**Aim of the exercise:**
I would like the lines below, from the one with "## Input Format" through the one with "#### ROOTFS", copied exactly and without any pictures.

**Given data:**
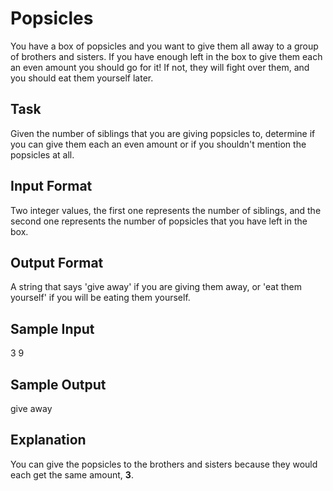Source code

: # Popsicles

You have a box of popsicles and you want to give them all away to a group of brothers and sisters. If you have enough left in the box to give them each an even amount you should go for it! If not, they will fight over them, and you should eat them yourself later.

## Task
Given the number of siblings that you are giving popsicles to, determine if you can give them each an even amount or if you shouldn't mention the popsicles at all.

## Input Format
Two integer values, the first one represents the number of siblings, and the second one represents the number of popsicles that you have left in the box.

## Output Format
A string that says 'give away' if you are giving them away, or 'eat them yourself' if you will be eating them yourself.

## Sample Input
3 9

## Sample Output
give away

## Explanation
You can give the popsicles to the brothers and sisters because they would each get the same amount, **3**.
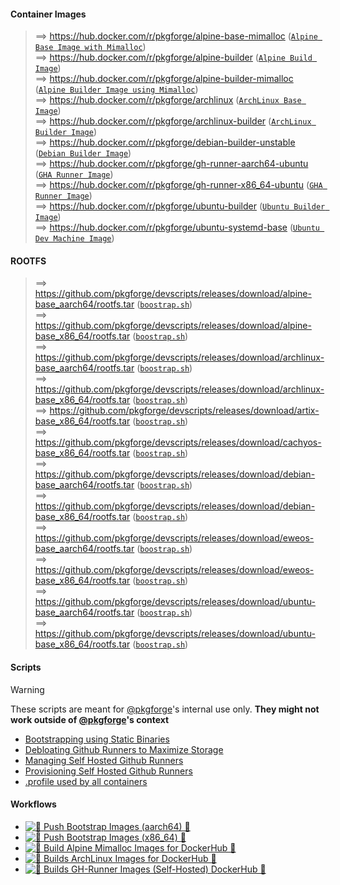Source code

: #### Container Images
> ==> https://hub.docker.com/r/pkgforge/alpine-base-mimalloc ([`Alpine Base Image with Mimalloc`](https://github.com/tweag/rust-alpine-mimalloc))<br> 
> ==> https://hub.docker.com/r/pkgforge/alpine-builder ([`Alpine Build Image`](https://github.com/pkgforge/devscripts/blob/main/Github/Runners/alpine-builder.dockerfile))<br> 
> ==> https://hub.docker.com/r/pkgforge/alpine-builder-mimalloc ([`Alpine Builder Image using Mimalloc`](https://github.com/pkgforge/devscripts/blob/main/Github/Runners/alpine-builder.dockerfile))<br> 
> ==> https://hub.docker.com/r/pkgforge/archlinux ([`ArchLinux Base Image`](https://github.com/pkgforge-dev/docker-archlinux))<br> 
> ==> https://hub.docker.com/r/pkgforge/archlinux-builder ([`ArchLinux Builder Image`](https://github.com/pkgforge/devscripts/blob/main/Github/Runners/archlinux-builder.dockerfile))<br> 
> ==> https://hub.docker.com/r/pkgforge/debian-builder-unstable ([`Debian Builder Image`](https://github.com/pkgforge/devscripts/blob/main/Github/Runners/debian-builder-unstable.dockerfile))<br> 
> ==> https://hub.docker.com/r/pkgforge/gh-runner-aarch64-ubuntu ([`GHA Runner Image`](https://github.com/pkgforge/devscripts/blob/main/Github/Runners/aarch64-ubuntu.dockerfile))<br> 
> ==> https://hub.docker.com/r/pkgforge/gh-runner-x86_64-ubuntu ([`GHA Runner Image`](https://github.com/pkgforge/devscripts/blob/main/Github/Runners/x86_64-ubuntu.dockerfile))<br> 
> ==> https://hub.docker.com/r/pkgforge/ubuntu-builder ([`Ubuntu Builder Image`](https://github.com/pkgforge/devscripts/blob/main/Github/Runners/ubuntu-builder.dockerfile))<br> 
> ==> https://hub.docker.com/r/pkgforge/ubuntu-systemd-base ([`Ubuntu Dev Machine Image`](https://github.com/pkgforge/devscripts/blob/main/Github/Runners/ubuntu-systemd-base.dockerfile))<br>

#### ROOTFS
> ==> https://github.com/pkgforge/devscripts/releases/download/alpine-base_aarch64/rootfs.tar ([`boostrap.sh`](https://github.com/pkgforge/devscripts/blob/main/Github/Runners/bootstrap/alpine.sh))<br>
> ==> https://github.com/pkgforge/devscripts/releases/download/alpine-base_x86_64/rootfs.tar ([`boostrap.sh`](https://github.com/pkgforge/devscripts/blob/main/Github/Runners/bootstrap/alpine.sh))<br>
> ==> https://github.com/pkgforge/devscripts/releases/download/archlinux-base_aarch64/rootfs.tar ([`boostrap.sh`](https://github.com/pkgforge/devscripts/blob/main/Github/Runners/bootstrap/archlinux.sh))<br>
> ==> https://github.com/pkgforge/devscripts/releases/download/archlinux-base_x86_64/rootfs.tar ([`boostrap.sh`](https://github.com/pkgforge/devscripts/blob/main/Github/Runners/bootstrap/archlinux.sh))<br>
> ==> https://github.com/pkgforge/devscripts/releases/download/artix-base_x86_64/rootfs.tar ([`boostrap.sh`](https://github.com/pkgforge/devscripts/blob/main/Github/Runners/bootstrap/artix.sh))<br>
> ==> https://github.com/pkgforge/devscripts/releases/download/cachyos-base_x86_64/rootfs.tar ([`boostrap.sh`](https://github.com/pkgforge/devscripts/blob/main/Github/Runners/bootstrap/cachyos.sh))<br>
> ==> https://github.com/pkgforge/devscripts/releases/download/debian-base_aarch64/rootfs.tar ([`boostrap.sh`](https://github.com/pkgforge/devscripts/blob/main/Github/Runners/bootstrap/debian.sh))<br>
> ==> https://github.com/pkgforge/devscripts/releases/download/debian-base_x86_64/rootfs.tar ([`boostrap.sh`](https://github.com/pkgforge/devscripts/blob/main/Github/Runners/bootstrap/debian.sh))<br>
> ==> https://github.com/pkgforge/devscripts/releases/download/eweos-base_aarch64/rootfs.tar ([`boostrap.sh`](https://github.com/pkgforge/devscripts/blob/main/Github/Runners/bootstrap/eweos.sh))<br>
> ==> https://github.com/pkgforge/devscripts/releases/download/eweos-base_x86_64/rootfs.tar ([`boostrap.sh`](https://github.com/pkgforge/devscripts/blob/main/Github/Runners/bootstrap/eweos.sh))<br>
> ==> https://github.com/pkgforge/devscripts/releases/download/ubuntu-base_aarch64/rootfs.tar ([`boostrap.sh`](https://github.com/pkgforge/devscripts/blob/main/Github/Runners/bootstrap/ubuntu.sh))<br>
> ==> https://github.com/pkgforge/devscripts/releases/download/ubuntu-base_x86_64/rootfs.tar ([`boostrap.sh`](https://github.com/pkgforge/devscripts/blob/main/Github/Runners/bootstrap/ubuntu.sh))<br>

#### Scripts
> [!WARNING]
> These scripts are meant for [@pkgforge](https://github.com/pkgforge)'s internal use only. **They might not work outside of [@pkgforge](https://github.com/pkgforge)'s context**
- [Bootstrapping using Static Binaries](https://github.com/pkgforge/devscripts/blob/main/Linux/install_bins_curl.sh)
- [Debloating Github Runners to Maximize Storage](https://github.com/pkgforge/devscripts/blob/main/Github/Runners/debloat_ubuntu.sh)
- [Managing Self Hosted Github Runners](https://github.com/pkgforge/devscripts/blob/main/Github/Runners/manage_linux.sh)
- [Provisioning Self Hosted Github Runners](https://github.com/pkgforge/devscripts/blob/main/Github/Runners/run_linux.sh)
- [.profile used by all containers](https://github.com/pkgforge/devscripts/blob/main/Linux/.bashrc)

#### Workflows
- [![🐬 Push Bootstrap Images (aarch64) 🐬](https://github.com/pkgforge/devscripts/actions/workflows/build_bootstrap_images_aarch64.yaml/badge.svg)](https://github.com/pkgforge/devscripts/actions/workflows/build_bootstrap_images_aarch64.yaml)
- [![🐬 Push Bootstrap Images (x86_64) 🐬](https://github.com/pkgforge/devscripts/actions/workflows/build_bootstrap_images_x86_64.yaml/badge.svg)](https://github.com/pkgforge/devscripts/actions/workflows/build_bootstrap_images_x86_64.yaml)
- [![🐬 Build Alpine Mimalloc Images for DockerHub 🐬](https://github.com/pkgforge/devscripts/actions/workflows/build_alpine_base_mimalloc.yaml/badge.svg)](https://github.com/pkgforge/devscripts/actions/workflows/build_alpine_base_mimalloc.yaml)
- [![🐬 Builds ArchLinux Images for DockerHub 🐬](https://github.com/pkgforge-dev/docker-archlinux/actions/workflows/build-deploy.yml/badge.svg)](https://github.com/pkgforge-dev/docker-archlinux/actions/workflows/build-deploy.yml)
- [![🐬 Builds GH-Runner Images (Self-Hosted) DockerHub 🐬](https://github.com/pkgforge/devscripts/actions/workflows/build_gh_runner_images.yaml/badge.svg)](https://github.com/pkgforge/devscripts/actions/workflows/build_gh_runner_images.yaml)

**Written solution:**
## Input Format
Two integer values, the first one represents the number of siblings, and the second one represents the number of popsicles that you have left in the box.

## Output Format
A string that says 'give away' if you are giving them away, or 'eat them yourself' if you will be eating them yourself.

## Sample Input
3 9

## Sample Output
give away

## Explanation
You can give the popsicles to the brothers and sisters because they would each get the same amount, **3**.
Source code

: #### Container Images
> ==> https://hub.docker.com/r/pkgforge/alpine-base-mimalloc ([`Alpine Base Image with Mimalloc`](https://github.com/tweag/rust-alpine-mimalloc))<br> 
> ==> https://hub.docker.com/r/pkgforge/alpine-builder ([`Alpine Build Image`](https://github.com/pkgforge/devscripts/blob/main/Github/Runners/alpine-builder.dockerfile))<br> 
> ==> https://hub.docker.com/r/pkgforge/alpine-builder-mimalloc ([`Alpine Builder Image using Mimalloc`](https://github.com/pkgforge/devscripts/blob/main/Github/Runners/alpine-builder.dockerfile))<br> 
> ==> https://hub.docker.com/r/pkgforge/archlinux ([`ArchLinux Base Image`](https://github.com/pkgforge-dev/docker-archlinux))<br> 
> ==> https://hub.docker.com/r/pkgforge/archlinux-builder ([`ArchLinux Builder Image`](https://github.com/pkgforge/devscripts/blob/main/Github/Runners/archlinux-builder.dockerfile))<br> 
> ==> https://hub.docker.com/r/pkgforge/debian-builder-unstable ([`Debian Builder Image`](https://github.com/pkgforge/devscripts/blob/main/Github/Runners/debian-builder-unstable.dockerfile))<br> 
> ==> https://hub.docker.com/r/pkgforge/gh-runner-aarch64-ubuntu ([`GHA Runner Image`](https://github.com/pkgforge/devscripts/blob/main/Github/Runners/aarch64-ubuntu.dockerfile))<br> 
> ==> https://hub.docker.com/r/pkgforge/gh-runner-x86_64-ubuntu ([`GHA Runner Image`](https://github.com/pkgforge/devscripts/blob/main/Github/Runners/x86_64-ubuntu.dockerfile))<br> 
> ==> https://hub.docker.com/r/pkgforge/ubuntu-builder ([`Ubuntu Builder Image`](https://github.com/pkgforge/devscripts/blob/main/Github/Runners/ubuntu-builder.dockerfile))<br> 
> ==> https://hub.docker.com/r/pkgforge/ubuntu-systemd-base ([`Ubuntu Dev Machine Image`](https://github.com/pkgforge/devscripts/blob/main/Github/Runners/ubuntu-systemd-base.dockerfile))<br>

#### ROOTFS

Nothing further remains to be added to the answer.